### Data in this exercise
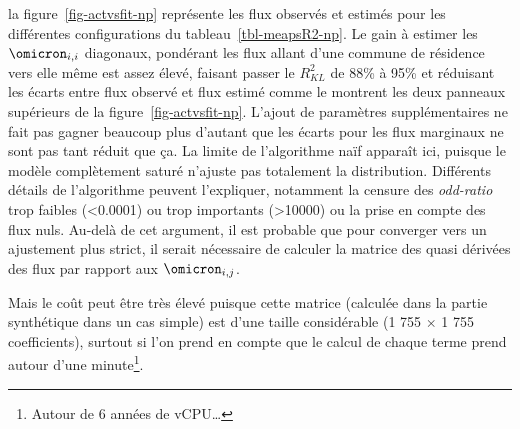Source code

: \documentclass[
  10pt,
  a4paper,
  numbers=noendperiod,
  DIV=9]{scrreprt}
\begin{document}
la figure~\ref{fig-actvsfit-np} représente les flux observés et estimés
pour les différentes configurations du tableau~\ref{tbl-meapsR2-np}. Le
gain à estimer les \(\omicron_{i,i}\) diagonaux, pondérant les flux
allant d'une commune de résidence vers elle même est assez élevé,
faisant passer le \(R^2_{KL}\) de 88\% à 95\% et réduisant les écarts
entre flux observé et flux estimé comme le montrent les deux panneaux
supérieurs de la figure~\ref{fig-actvsfit-np}. L'ajout de paramètres
supplémentaires ne fait pas gagner beaucoup plus d'autant que les écarts
pour les flux marginaux ne sont pas tant réduit que ça. La limite de
l'algorithme naïf apparaît ici, puisque le modèle complètement saturé
n'ajuste pas totalement la distribution. Différents détails de
l'algorithme peuvent l'expliquer, notamment la censure des
\emph{odd-ratio} trop faibles (\textless0.0001) ou trop importants
(\textgreater10000) ou la prise en compte des flux nuls. Au-delà de cet
argument, il est probable que pour converger vers un ajustement plus
strict, il serait nécessaire de calculer la matrice des quasi dérivées
des flux par rapport aux \(\omicron_{i,j}\).

Mais le coût peut être très élevé puisque cette matrice (calculée dans
la partie synthétique dans un cas simple) est d'une taille considérable
(1 755 \(\times\) 1 755 coefficients), surtout si l'on prend en compte
que le calcul de chaque terme prend autour d'une minute\footnote{Autour
  de 6 années de vCPU\ldots{}}.
\end{document}
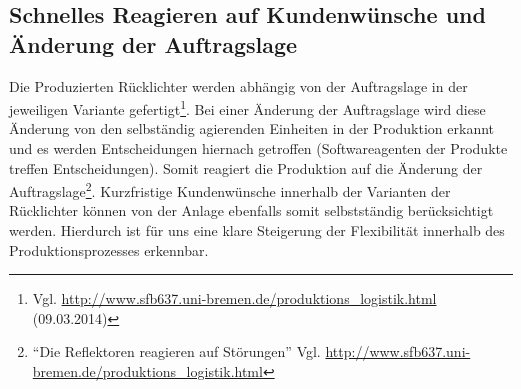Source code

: \subsection{Schnelles Reagieren auf Kundenwünsche und Änderung der Auftragslage}
\label{sec:SchnelleAenderung}

Die Produzierten Rücklichter werden abhängig von der Auftragslage in der jeweiligen
Variante gefertigt\footnote{Vgl. \url{http://www.sfb637.uni-bremen.de/produktions_logistik.html} (09.03.2014)}. 
Bei einer Änderung 
der Auftragslage wird diese Änderung von den selbständig agierenden Einheiten in der Produktion erkannt und es werden 
Entscheidungen hiernach getroffen (Softwareagenten der Produkte treffen Entscheidungen). Somit reagiert die Produktion auf 
die Änderung der Auftragslage\footnote{"`Die Reflektoren reagieren auf Störungen"' Vgl. \url{http://www.sfb637.uni-bremen.de/produktions_logistik.html}}.
Kurzfristige Kundenwünsche innerhalb der Varianten der Rücklichter können von der Anlage 
ebenfalls somit selbstständig berücksichtigt werden. Hierdurch ist für uns eine klare Steigerung der
Flexibilität innerhalb des Produktionsprozesses erkennbar.

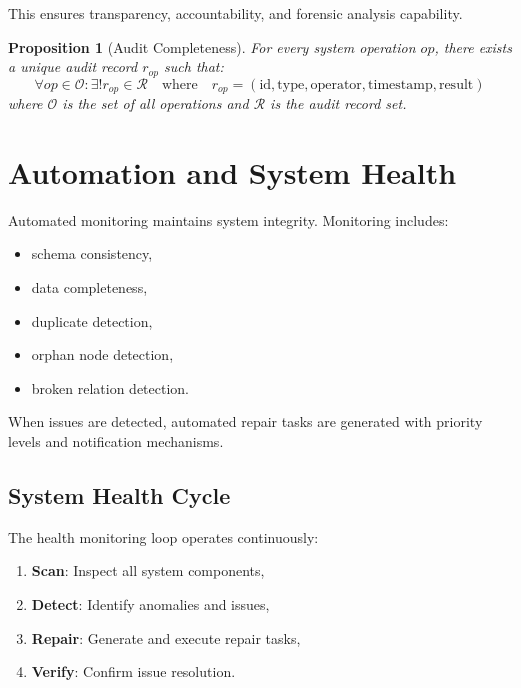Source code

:\documentclass[conference]{IEEEtran}
\newtheorem{proposition}{Proposition}
\begin{document}
This ensures transparency, accountability, and forensic
analysis capability.

\begin{proposition}[Audit Completeness]
For every system operation $op$, there exists a unique
audit record $r_{op}$ such that:
\begin{equation}
  \forall op \in \mathcal{O}: \exists! r_{op} \in \mathcal{R}
  \quad \text{where} \quad
  r_{op} = (\text{id}, \text{type}, \text{operator},
    \text{timestamp}, \text{result})
\end{equation}
where $\mathcal{O}$ is the set of all operations and
$\mathcal{R}$ is the audit record set.
\end{proposition}

\section{Automation and System Health}

Automated monitoring maintains system integrity.
Monitoring includes:
\begin{itemize}[nosep]
  \item schema consistency,
  \item data completeness,
  \item duplicate detection,
  \item orphan node detection,
  \item broken relation detection.
\end{itemize}

When issues are detected, automated repair tasks are generated
with priority levels and notification mechanisms.

\subsection{System Health Cycle}

The health monitoring loop operates continuously:

\begin{enumerate}[nosep]
  \item \textbf{Scan}: Inspect all system components,
  \item \textbf{Detect}: Identify anomalies and issues,
  \item \textbf{Repair}: Generate and execute repair tasks,
  \item \textbf{Verify}: Confirm issue resolution.
\end{enumerate}
\end{document}
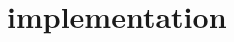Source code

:\documentclass[../structure.tex]{subfiles}
\begin{document}
\chapter{implementation}
\end{document}
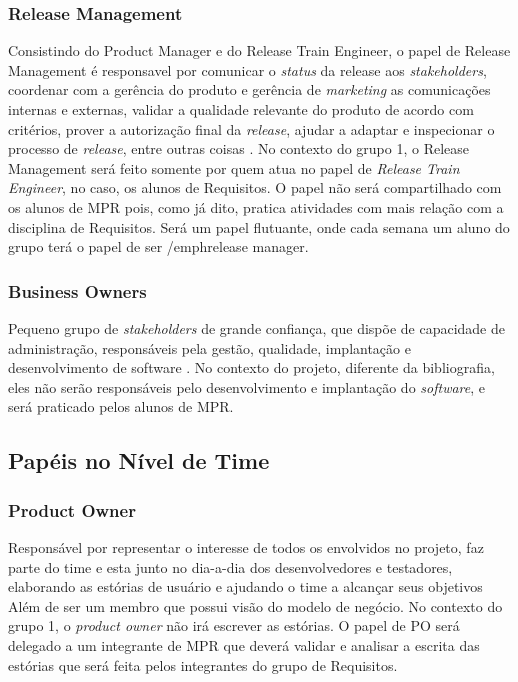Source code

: \subsubsection{Release Management}
Consistindo do Product Manager e do Release Train Engineer, o papel de Release Management é responsavel por comunicar o \emph{status} da release aos \emph{stakeholders}, coordenar com a gerência do produto e gerência de \emph{marketing} as comunicações internas e externas, validar a qualidade relevante do produto de acordo com critérios, prover a autorização final da \emph{release}, ajudar a adaptar e inspecionar o processo de \emph{release}, entre outras coisas \cite{safesite001}.
No contexto do grupo 1, o Release Management será feito somente por quem atua no papel de \emph{Release Train Engineer}, no caso, os alunos de Requisitos. O papel não será compartilhado com os alunos de MPR pois, como já dito, pratica atividades com mais relação com a disciplina de Requisitos. Será um papel flutuante, onde cada semana um aluno do grupo terá o papel de ser /emph{release manager}.

\subsubsection{Business Owners}
Pequeno grupo de \emph{stakeholders} de grande confiança, que dispõe de capacidade de administração, responsáveis pela gestão, qualidade, implantação e desenvolvimento de software \cite{safesite001}. No contexto do projeto, diferente da bibliografia, eles não serão responsáveis pelo desenvolvimento e implantação do \emph{software}, e será praticado pelos alunos de MPR.


\subsection{Papéis no Nível de Time}

\subsubsection{Product Owner}
Responsável por representar o interesse de todos os envolvidos no projeto, faz parte do time e esta junto no dia-a-dia dos desenvolvedores e testadores, elaborando as estórias de usuário e ajudando o time a alcançar seus objetivos \cite[p. 47-48]{safe001} Além de ser um membro que possui visão do modelo de negócio. No contexto do grupo 1, o \emph{product owner} não irá escrever as estórias. O papel de PO será delegado a um integrante de MPR que deverá validar e analisar a escrita das estórias que será feita pelos integrantes do grupo de Requisitos.

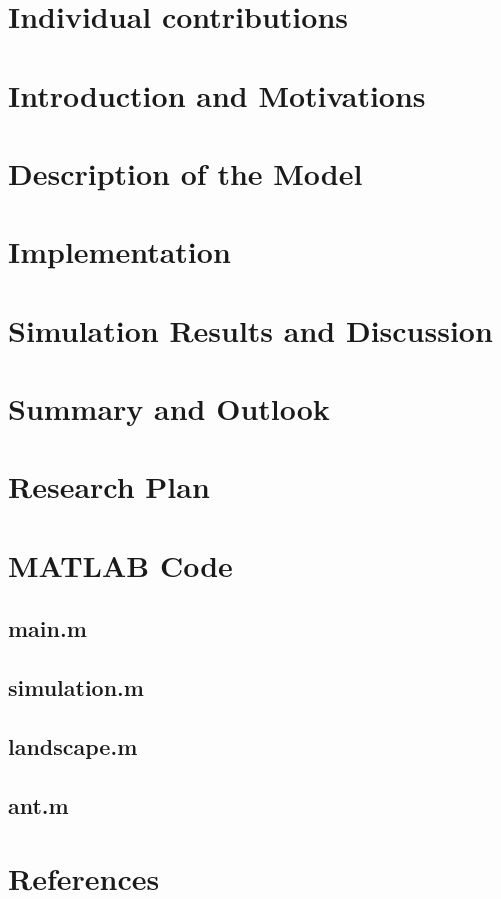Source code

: \documentclass[11pt]{article}
\begin{document}
\newpage


\tableofcontents

\newpage






\section{Individual contributions}

\newpage
\section{Introduction and Motivations}

\section{Description of the Model}

\section{Implementation}

\section{Simulation Results and Discussion}

\section{Summary and Outlook}

\appendix

\section{Research Plan}

\section{MATLAB Code}
\subsection{main.m}

\subsection{simulation.m}

\subsection{landscape.m}

\subsection{ant.m}


\section{References}



\end{document}
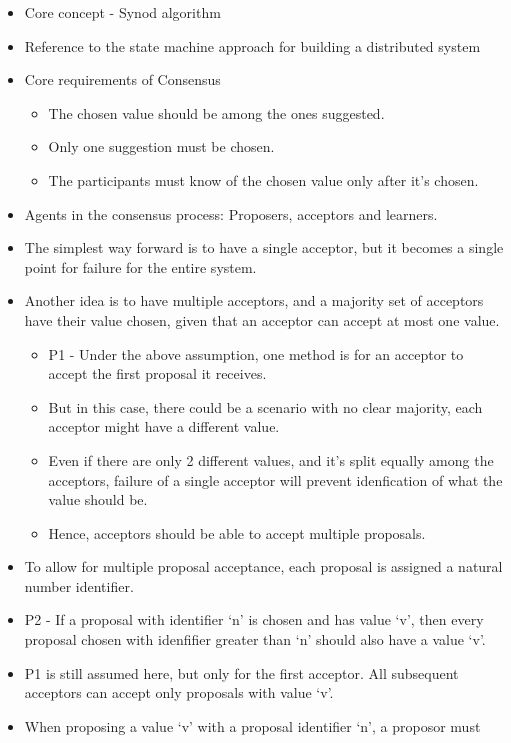 \documentclass[a4paper]{article}
\begin{document}
\begin{itemize}
\item
    Core concept - Synod algorithm
\item
    Reference to the state machine approach for building a distributed
    system
\item
    Core requirements of Consensus

    \begin{itemize}
        \item
        The chosen value should be among the ones suggested.
    \item
        Only one suggestion must be chosen.
    \item
        The participants must know of the chosen value only after it's
        chosen.
    \end{itemize}
\item
    Agents in the consensus process: Proposers, acceptors and learners.
\item
    The simplest way forward is to have a single acceptor, but it becomes
    a single point for failure for the entire system.
\item
    Another idea is to have multiple acceptors, and a majority set of
    acceptors have their value chosen, given that an acceptor can accept
    at most one value.

    \begin{itemize}
        \item
        P1 - Under the above assumption, one method is for an acceptor to
        accept the first proposal it receives.
    \item
        But in this case, there could be a scenario with no clear majority,
        each acceptor might have a different value.
    \item
        Even if there are only 2 different values, and it's split equally
        among the acceptors, failure of a single acceptor will prevent
        idenfication of what the value should be.
    \item
        Hence, acceptors should be able to accept multiple proposals.
    \end{itemize}
\item
    To allow for multiple proposal acceptance, each proposal is assigned a
    natural number identifier.
\item
    P2 - If a proposal with identifier `n' is chosen and has value `v',
    then every proposal chosen with idenfifier greater than `n' should
    also have a value `v'.
\item
    P1 is still assumed here, but only for the first acceptor. All
    subsequent acceptors can accept only proposals with value `v'.
\item
    When proposing a value `v' with a proposal identifier `n', a proposor
    must


\end{itemize}
\end{document}
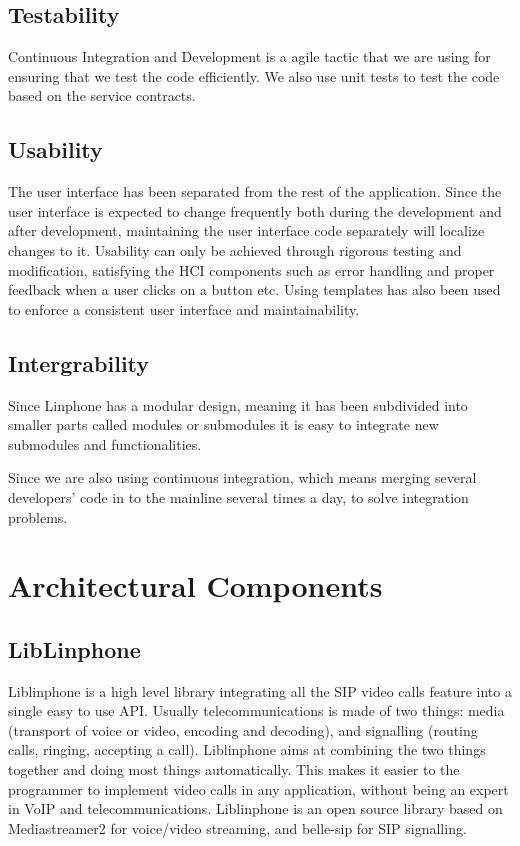 \documentclass[a4paper]{article}
\begin{document}
\subsection{Testability}

Continuous Integration and Development is a agile tactic that we are using for ensuring that we test the code efficiently. We also use unit tests to test the code based on the service contracts.

\subsection{Usability}

The user interface has been separated from the rest of the application. Since the user interface is expected to change frequently both during the development and after development, maintaining the user interface code separately will localize changes to it. Usability can only be achieved through rigorous testing and modification, satisfying the HCI components such as error handling and proper feedback when a user clicks on a button etc. Using templates has also been used to enforce a consistent user interface and maintainability.

\subsection{Intergrability}

Since Linphone has a modular design, meaning it has been subdivided into smaller parts called modules or submodules it is easy to integrate new submodules and functionalities.

Since we are also using continuous integration, which means merging several developers’ code in to the mainline several times a day, to solve integration problems.


\section{\textbf{Architectural Components}}

\subsection{LibLinphone}

Liblinphone is a high level library integrating all the SIP video calls feature into a single easy to use API. Usually telecommunications is made of two things: media (transport of voice or video, encoding and decoding), and signalling (routing calls, ringing, accepting a call).
Liblinphone aims at combining the two things together and doing most things automatically. This makes it easier to the programmer to implement video calls in any application, without being an expert in VoIP and telecommunications. Liblinphone is an open source library based on Mediastreamer2 for voice/video streaming, and belle-sip for SIP signalling.
\end{document}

### Problem
Stop at the line containing "faisant passer le" and include it. Everything from the first line of the material up to there is to be repeated exactly, leaving out pictures.

### Solved exercise
Source code

: \documentclass[
  10pt,
  a4paper,
  numbers=noendperiod,
  DIV=9]{scrreprt}
\begin{document}
la figure~\ref{fig-actvsfit-np} représente les flux observés et estimés
pour les différentes configurations du tableau~\ref{tbl-meapsR2-np}. Le
gain à estimer les \(\omicron_{i,i}\) diagonaux, pondérant les flux
allant d'une commune de résidence vers elle même est assez élevé,
faisant passer le \(R^2_{KL}\) de 88\% à 95\% et réduisant les écarts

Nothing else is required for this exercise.